Later we headed to a local bar for some drinks. The bar itself was fairly interesting as the decor was that of a tacky 1980's disco lounge and the music, to begin, was well suited to the decoration. There were two slightly unnerving issues I had with the bar to begin. Firstly there was not a single girl in the place except for Sara and Ali who were with us, secondly, just after we had entered the bar they had closed the doors behind us and padlocked them. At this point I didn't know the main entrance was hidden around the otherside of the bar. I asked Christoff, one of the chaps who'd been with us all week, about the female situation and he said it was normal. In Africa you don't generally find many women in bars very early. The ones that arrive later are generally all prostitutes as well. Hmmm!
All turned out well in the bar though and we had a great last night together. In the morning we all parted ways and I was once again on my own and heading to Watamu. A beautiful little fishing village on the East Coast between Malindi and Kilifi it is the place of dreams. Long white sweeping beaches, that give any of the stunning beaches of Brazil a run for their money, it is a perfect place to spend a few days relaxing (as I haven't done much of that!) and soaking up some sun. With Kilimanjaro lurking around the corner I was still concious of my need to maintain fitness. I'd been running as much as I could. The scorching hot sun makes it very difficult to do anything, let alone exercise, so I had been running at the crack of dawn almost every other day on the beaches. I maintained this in Watamu even though I became super lazy and spent the rest of the day basking in the sun and eating food when it was either too hot or when the sun had gone down. Before I knew it another four nights had passed. Tropical paradises really do make time fly by and it was time to head back south to Mombasa.

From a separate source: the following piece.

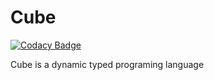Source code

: # Cube
[![Codacy Badge](https://api.codacy.com/project/badge/Grade/e4d2f7967ef04a9991155b5a52738474)](https://www.codacy.com/app/alexander.ti.ufv/Cube?utm_source=github.com&amp;utm_medium=referral&amp;utm_content=AlexanderSilvaB/Cube&amp;utm_campaign=Badge_Grade)


Cube is a dynamic typed programing language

I had but a few nights left in Kenya. From the Masai Mara's rolling green pastures to the peak of Mount Kenya. The stunning beaches that run right along the entire coast of this Indian Ocean adorned country I have been totally enthralled with Kenya. I will be sad to leave but onwards and upwards as they say, and quite literally in my case, as I head to Moshi in Tanzania where I will begin my Kilimanjaro trek on Wednesday. Wish me luck!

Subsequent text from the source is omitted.